◆ **TASK GOAL**
Write the records out exactly, so that no picture remains in the copy.

◆ **LISTED ENTRIES**

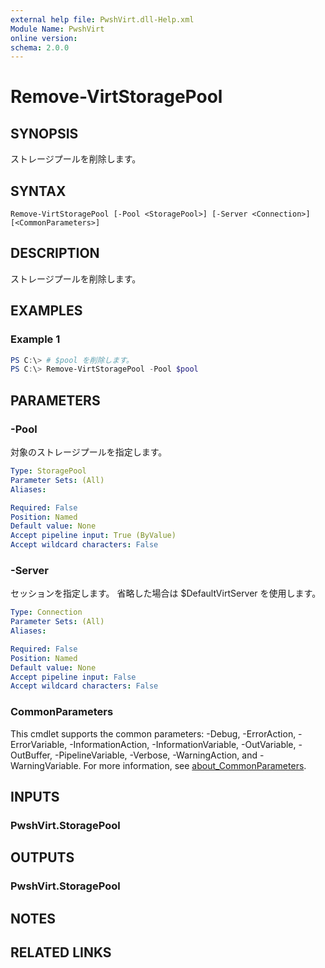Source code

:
 ```yaml
---
external help file: PwshVirt.dll-Help.xml
Module Name: PwshVirt
online version:
schema: 2.0.0
---
```


# Remove-VirtStoragePool

## SYNOPSIS
ストレージプールを削除します。

## SYNTAX

```
Remove-VirtStoragePool [-Pool <StoragePool>] [-Server <Connection>] [<CommonParameters>]
```

## DESCRIPTION
ストレージプールを削除します。

## EXAMPLES

### Example 1
```powershell
PS C:\> # $pool を削除します。
PS C:\> Remove-VirtStoragePool -Pool $pool
```

## PARAMETERS

### -Pool
対象のストレージプールを指定します。

```yaml
Type: StoragePool
Parameter Sets: (All)
Aliases:

Required: False
Position: Named
Default value: None
Accept pipeline input: True (ByValue)
Accept wildcard characters: False
```

### -Server
セッションを指定します。
省略した場合は $DefaultVirtServer を使用します。

```yaml
Type: Connection
Parameter Sets: (All)
Aliases:

Required: False
Position: Named
Default value: None
Accept pipeline input: False
Accept wildcard characters: False
```

### CommonParameters
This cmdlet supports the common parameters: -Debug, -ErrorAction, -ErrorVariable, -InformationAction, -InformationVariable, -OutVariable, -OutBuffer, -PipelineVariable, -Verbose, -WarningAction, and -WarningVariable. For more information, see [about_CommonParameters](http://go.microsoft.com/fwlink/?LinkID=113216).

## INPUTS

### PwshVirt.StoragePool

## OUTPUTS

### PwshVirt.StoragePool

## NOTES

## RELATED LINKS
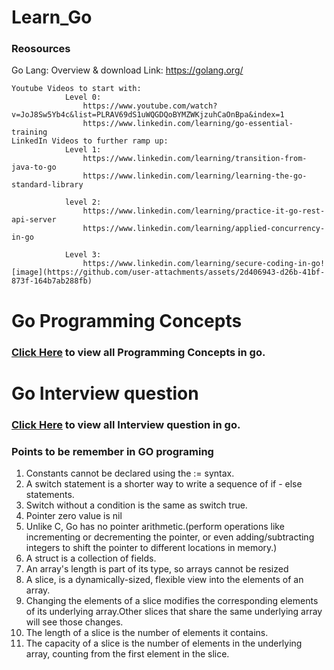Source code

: # Learn_Go


### Reosources

Go Lang: Overview & download Link: https://golang.org/ 

```
Youtube Videos to start with: 
            Level 0:
                https://www.youtube.com/watch?v=JoJ8Sw5Yb4c&list=PLRAV69dS1uWQGDQoBYMZWKjzuhCaOnBpa&index=1
                https://www.linkedin.com/learning/go-essential-training
LinkedIn Videos to further ramp up: 
            Level 1:
                https://www.linkedin.com/learning/transition-from-java-to-go
                https://www.linkedin.com/learning/learning-the-go-standard-library

            level 2:
                https://www.linkedin.com/learning/practice-it-go-rest-api-server
                https://www.linkedin.com/learning/applied-concurrency-in-go

            Level 3:
                https://www.linkedin.com/learning/secure-coding-in-go![image](https://github.com/user-attachments/assets/2d406943-d26b-41bf-873f-164b7ab288fb)
```

# Go Programming Concepts

### [Click Here](/go_concepts.md) to view all Programming Concepts in go.

# Go Interview question

### [Click Here](GO/interview_questions.md) to view all Interview question in go.

### Points to be remember in GO programing
1. Constants cannot be declared using the := syntax.
2. A switch statement is a shorter way to write a sequence of if - else statements.
3. Switch without a condition is the same as switch true.
4. Pointer zero value is nil
5. Unlike C, Go has no pointer arithmetic.(perform operations like incrementing or decrementing the pointer, or even adding/subtracting integers to shift the pointer to different locations in memory.)
6. A struct is a collection of fields.
7. An array's length is part of its type, so arrays cannot be resized
8. A slice, is a dynamically-sized, flexible view into the elements of an array.
9. Changing the elements of a slice modifies the corresponding elements of its underlying array.Other slices that share the same underlying array will see those changes.
10. The length of a slice is the number of elements it contains.
11. The capacity of a slice is the number of elements in the underlying array, counting from the first element in the slice.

◆ **FINISHED EXERCISE**
Source code

:
 ```yaml
---
external help file: PwshVirt.dll-Help.xml
Module Name: PwshVirt
online version:
schema: 2.0.0
---
```


# Remove-VirtStoragePool

## SYNOPSIS
ストレージプールを削除します。

## SYNTAX

```
Remove-VirtStoragePool [-Pool <StoragePool>] [-Server <Connection>] [<CommonParameters>]
```

## DESCRIPTION
ストレージプールを削除します。

## EXAMPLES

### Example 1
```powershell
PS C:\> # $pool を削除します。
PS C:\> Remove-VirtStoragePool -Pool $pool
```

## PARAMETERS

### -Pool
対象のストレージプールを指定します。

```yaml
Type: StoragePool
Parameter Sets: (All)
Aliases:

Required: False
Position: Named
Default value: None
Accept pipeline input: True (ByValue)
Accept wildcard characters: False
```

### -Server
セッションを指定します。
省略した場合は $DefaultVirtServer を使用します。

```yaml
Type: Connection
Parameter Sets: (All)
Aliases:

Required: False
Position: Named
Default value: None
Accept pipeline input: False
Accept wildcard characters: False
```

### CommonParameters
This cmdlet supports the common parameters: -Debug, -ErrorAction, -ErrorVariable, -InformationAction, -InformationVariable, -OutVariable, -OutBuffer, -PipelineVariable, -Verbose, -WarningAction, and -WarningVariable. For more information, see [about_CommonParameters](http://go.microsoft.com/fwlink/?LinkID=113216).

## INPUTS

### PwshVirt.StoragePool

## OUTPUTS

### PwshVirt.StoragePool

## NOTES

## RELATED LINKS
Source code

: # Learn_Go


### Reosources

Go Lang: Overview & download Link: https://golang.org/ 

```
Youtube Videos to start with: 
            Level 0:
                https://www.youtube.com/watch?v=JoJ8Sw5Yb4c&list=PLRAV69dS1uWQGDQoBYMZWKjzuhCaOnBpa&index=1
                https://www.linkedin.com/learning/go-essential-training
LinkedIn Videos to further ramp up: 
            Level 1:
                https://www.linkedin.com/learning/transition-from-java-to-go
                https://www.linkedin.com/learning/learning-the-go-standard-library

            level 2:
                https://www.linkedin.com/learning/practice-it-go-rest-api-server
                https://www.linkedin.com/learning/applied-concurrency-in-go

            Level 3:
                https://www.linkedin.com/learning/secure-coding-in-go![image](https://github.com/user-attachments/assets/2d406943-d26b-41bf-873f-164b7ab288fb)
```

# Go Programming Concepts

### [Click Here](/go_concepts.md) to view all Programming Concepts in go.

# Go Interview question

### [Click Here](GO/interview_questions.md) to view all Interview question in go.

### Points to be remember in GO programing
1. Constants cannot be declared using the := syntax.
2. A switch statement is a shorter way to write a sequence of if - else statements.
3. Switch without a condition is the same as switch true.
4. Pointer zero value is nil
5. Unlike C, Go has no pointer arithmetic.(perform operations like incrementing or decrementing the pointer, or even adding/subtracting integers to shift the pointer to different locations in memory.)
6. A struct is a collection of fields.
7. An array's length is part of its type, so arrays cannot be resized
8. A slice, is a dynamically-sized, flexible view into the elements of an array.
9. Changing the elements of a slice modifies the corresponding elements of its underlying array.Other slices that share the same underlying array will see those changes.
10. The length of a slice is the number of elements it contains.
11. The capacity of a slice is the number of elements in the underlying array, counting from the first element in the slice.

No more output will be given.